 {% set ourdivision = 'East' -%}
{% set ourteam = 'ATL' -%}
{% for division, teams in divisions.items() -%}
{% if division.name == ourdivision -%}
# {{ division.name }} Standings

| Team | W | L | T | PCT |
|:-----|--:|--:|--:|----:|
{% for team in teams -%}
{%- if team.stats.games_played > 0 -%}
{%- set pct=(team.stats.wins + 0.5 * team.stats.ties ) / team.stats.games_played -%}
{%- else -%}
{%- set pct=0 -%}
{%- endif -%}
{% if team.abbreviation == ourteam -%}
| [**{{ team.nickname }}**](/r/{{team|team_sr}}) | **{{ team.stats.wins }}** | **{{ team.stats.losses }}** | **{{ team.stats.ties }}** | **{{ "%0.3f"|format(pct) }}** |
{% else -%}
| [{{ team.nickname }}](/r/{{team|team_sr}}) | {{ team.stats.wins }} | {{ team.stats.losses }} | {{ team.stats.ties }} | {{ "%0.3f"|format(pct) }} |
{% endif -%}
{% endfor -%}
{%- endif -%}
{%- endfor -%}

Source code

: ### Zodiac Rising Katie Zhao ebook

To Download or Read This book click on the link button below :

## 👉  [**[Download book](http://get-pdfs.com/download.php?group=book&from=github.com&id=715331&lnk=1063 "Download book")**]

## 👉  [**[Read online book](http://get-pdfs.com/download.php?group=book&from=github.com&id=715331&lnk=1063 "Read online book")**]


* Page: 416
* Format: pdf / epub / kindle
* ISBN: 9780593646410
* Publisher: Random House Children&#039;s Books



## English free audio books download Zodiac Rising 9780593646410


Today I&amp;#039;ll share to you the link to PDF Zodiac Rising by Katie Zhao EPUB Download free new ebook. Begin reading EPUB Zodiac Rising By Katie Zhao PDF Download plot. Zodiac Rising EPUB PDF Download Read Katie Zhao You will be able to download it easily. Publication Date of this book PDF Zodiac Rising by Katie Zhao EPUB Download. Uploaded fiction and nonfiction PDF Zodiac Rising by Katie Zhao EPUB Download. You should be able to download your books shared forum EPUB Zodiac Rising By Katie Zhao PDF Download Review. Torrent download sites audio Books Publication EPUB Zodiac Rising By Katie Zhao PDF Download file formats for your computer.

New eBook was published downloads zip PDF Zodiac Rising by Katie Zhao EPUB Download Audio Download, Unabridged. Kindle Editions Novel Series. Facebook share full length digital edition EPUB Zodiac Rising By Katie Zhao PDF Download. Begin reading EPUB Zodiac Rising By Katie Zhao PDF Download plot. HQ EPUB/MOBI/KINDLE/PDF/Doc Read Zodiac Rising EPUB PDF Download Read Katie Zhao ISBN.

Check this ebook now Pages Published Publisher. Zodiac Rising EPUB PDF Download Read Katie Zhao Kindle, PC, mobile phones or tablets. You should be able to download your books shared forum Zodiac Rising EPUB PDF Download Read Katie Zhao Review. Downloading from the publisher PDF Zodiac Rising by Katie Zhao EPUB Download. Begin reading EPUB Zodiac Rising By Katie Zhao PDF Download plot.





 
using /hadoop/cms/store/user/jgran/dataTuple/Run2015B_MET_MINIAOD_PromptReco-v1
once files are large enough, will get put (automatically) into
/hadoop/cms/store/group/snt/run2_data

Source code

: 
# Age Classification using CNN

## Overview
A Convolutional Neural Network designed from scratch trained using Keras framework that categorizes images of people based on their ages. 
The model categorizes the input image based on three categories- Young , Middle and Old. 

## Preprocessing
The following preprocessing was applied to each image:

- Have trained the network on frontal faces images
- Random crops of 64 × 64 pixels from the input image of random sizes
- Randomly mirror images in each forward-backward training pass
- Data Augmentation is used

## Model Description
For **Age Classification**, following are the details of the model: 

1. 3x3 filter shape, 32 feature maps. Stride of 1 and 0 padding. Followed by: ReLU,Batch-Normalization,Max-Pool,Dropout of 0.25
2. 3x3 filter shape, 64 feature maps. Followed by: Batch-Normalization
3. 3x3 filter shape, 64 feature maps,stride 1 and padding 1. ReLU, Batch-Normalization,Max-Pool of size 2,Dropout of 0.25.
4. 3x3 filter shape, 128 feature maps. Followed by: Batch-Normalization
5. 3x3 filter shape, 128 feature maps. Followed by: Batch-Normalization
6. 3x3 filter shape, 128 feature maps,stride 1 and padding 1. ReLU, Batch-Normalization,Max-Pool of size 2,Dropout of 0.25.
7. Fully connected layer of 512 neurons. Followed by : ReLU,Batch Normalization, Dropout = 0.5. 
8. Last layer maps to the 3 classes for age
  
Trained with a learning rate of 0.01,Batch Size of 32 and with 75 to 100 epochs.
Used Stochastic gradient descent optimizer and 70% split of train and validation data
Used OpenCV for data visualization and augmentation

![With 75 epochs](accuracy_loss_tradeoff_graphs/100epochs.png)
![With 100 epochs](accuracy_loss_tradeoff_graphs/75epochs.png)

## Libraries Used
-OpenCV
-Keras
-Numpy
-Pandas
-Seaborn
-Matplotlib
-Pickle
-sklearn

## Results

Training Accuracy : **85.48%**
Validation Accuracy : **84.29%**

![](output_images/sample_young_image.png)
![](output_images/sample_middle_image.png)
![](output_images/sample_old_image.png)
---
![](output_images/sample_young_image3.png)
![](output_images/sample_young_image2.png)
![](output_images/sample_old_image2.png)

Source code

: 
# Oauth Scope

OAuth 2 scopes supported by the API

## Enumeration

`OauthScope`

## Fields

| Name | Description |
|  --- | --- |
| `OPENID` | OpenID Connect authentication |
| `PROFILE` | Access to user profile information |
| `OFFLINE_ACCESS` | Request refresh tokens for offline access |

· · · · · · ·

=== TASK REQUIREMENTS ===
Everything in the listing should be transcribed exactly.

=== TASK RESPONSE ===
 {% set ourdivision = 'East' -%}
{% set ourteam = 'ATL' -%}
{% for division, teams in divisions.items() -%}
{% if division.name == ourdivision -%}
# {{ division.name }} Standings

| Team | W | L | T | PCT |
|:-----|--:|--:|--:|----:|
{% for team in teams -%}
{%- if team.stats.games_played > 0 -%}
{%- set pct=(team.stats.wins + 0.5 * team.stats.ties ) / team.stats.games_played -%}
{%- else -%}
{%- set pct=0 -%}
{%- endif -%}
{% if team.abbreviation == ourteam -%}
| [**{{ team.nickname }}**](/r/{{team|team_sr}}) | **{{ team.stats.wins }}** | **{{ team.stats.losses }}** | **{{ team.stats.ties }}** | **{{ "%0.3f"|format(pct) }}** |
{% else -%}
| [{{ team.nickname }}](/r/{{team|team_sr}}) | {{ team.stats.wins }} | {{ team.stats.losses }} | {{ team.stats.ties }} | {{ "%0.3f"|format(pct) }} |
{% endif -%}
{% endfor -%}
{%- endif -%}
{%- endfor -%}

Source code

: ### Zodiac Rising Katie Zhao ebook

To Download or Read This book click on the link button below :

## 👉  [**[Download book](http://get-pdfs.com/download.php?group=book&from=github.com&id=715331&lnk=1063 "Download book")**]

## 👉  [**[Read online book](http://get-pdfs.com/download.php?group=book&from=github.com&id=715331&lnk=1063 "Read online book")**]


* Page: 416
* Format: pdf / epub / kindle
* ISBN: 9780593646410
* Publisher: Random House Children&#039;s Books



## English free audio books download Zodiac Rising 9780593646410


Today I&amp;#039;ll share to you the link to PDF Zodiac Rising by Katie Zhao EPUB Download free new ebook. Begin reading EPUB Zodiac Rising By Katie Zhao PDF Download plot. Zodiac Rising EPUB PDF Download Read Katie Zhao You will be able to download it easily. Publication Date of this book PDF Zodiac Rising by Katie Zhao EPUB Download. Uploaded fiction and nonfiction PDF Zodiac Rising by Katie Zhao EPUB Download. You should be able to download your books shared forum EPUB Zodiac Rising By Katie Zhao PDF Download Review. Torrent download sites audio Books Publication EPUB Zodiac Rising By Katie Zhao PDF Download file formats for your computer.

New eBook was published downloads zip PDF Zodiac Rising by Katie Zhao EPUB Download Audio Download, Unabridged. Kindle Editions Novel Series. Facebook share full length digital edition EPUB Zodiac Rising By Katie Zhao PDF Download. Begin reading EPUB Zodiac Rising By Katie Zhao PDF Download plot. HQ EPUB/MOBI/KINDLE/PDF/Doc Read Zodiac Rising EPUB PDF Download Read Katie Zhao ISBN.

Check this ebook now Pages Published Publisher. Zodiac Rising EPUB PDF Download Read Katie Zhao Kindle, PC, mobile phones or tablets. You should be able to download your books shared forum Zodiac Rising EPUB PDF Download Read Katie Zhao Review. Downloading from the publisher PDF Zodiac Rising by Katie Zhao EPUB Download. Begin reading EPUB Zodiac Rising By Katie Zhao PDF Download plot.





 
using /hadoop/cms/store/user/jgran/dataTuple/Run2015B_MET_MINIAOD_PromptReco-v1
once files are large enough, will get put (automatically) into
/hadoop/cms/store/group/snt/run2_data

Source code

: 
# Age Classification using CNN

## Overview
A Convolutional Neural Network designed from scratch trained using Keras framework that categorizes images of people based on their ages. 
The model categorizes the input image based on three categories- Young , Middle and Old. 

## Preprocessing
The following preprocessing was applied to each image:

- Have trained the network on frontal faces images
- Random crops of 64 × 64 pixels from the input image of random sizes
- Randomly mirror images in each forward-backward training pass
- Data Augmentation is used

## Model Description
For **Age Classification**, following are the details of the model: 

1. 3x3 filter shape, 32 feature maps. Stride of 1 and 0 padding. Followed by: ReLU,Batch-Normalization,Max-Pool,Dropout of 0.25
2. 3x3 filter shape, 64 feature maps. Followed by: Batch-Normalization
3. 3x3 filter shape, 64 feature maps,stride 1 and padding 1. ReLU, Batch-Normalization,Max-Pool of size 2,Dropout of 0.25.
4. 3x3 filter shape, 128 feature maps. Followed by: Batch-Normalization
5. 3x3 filter shape, 128 feature maps. Followed by: Batch-Normalization
6. 3x3 filter shape, 128 feature maps,stride 1 and padding 1. ReLU, Batch-Normalization,Max-Pool of size 2,Dropout of 0.25.
7. Fully connected layer of 512 neurons. Followed by : ReLU,Batch Normalization, Dropout = 0.5. 
8. Last layer maps to the 3 classes for age
  
Trained with a learning rate of 0.01,Batch Size of 32 and with 75 to 100 epochs.
Used Stochastic gradient descent optimizer and 70% split of train and validation data
Used OpenCV for data visualization and augmentation

![With 75 epochs](accuracy_loss_tradeoff_graphs/100epochs.png)
![With 100 epochs](accuracy_loss_tradeoff_graphs/75epochs.png)

## Libraries Used
-OpenCV
-Keras
-Numpy
-Pandas
-Seaborn
-Matplotlib
-Pickle
-sklearn

## Results

Training Accuracy : **85.48%**
Validation Accuracy : **84.29%**

![](output_images/sample_young_image.png)
![](output_images/sample_middle_image.png)
![](output_images/sample_old_image.png)
---
![](output_images/sample_young_image3.png)
![](output_images/sample_young_image2.png)
![](output_images/sample_old_image2.png)

Source code

: 
# Oauth Scope

OAuth 2 scopes supported by the API

## Enumeration

`OauthScope`

## Fields

| Name | Description |
|  --- | --- |
| `OPENID` | OpenID Connect authentication |
| `PROFILE` | Access to user profile information |
| `OFFLINE_ACCESS` | Request refresh tokens for offline access |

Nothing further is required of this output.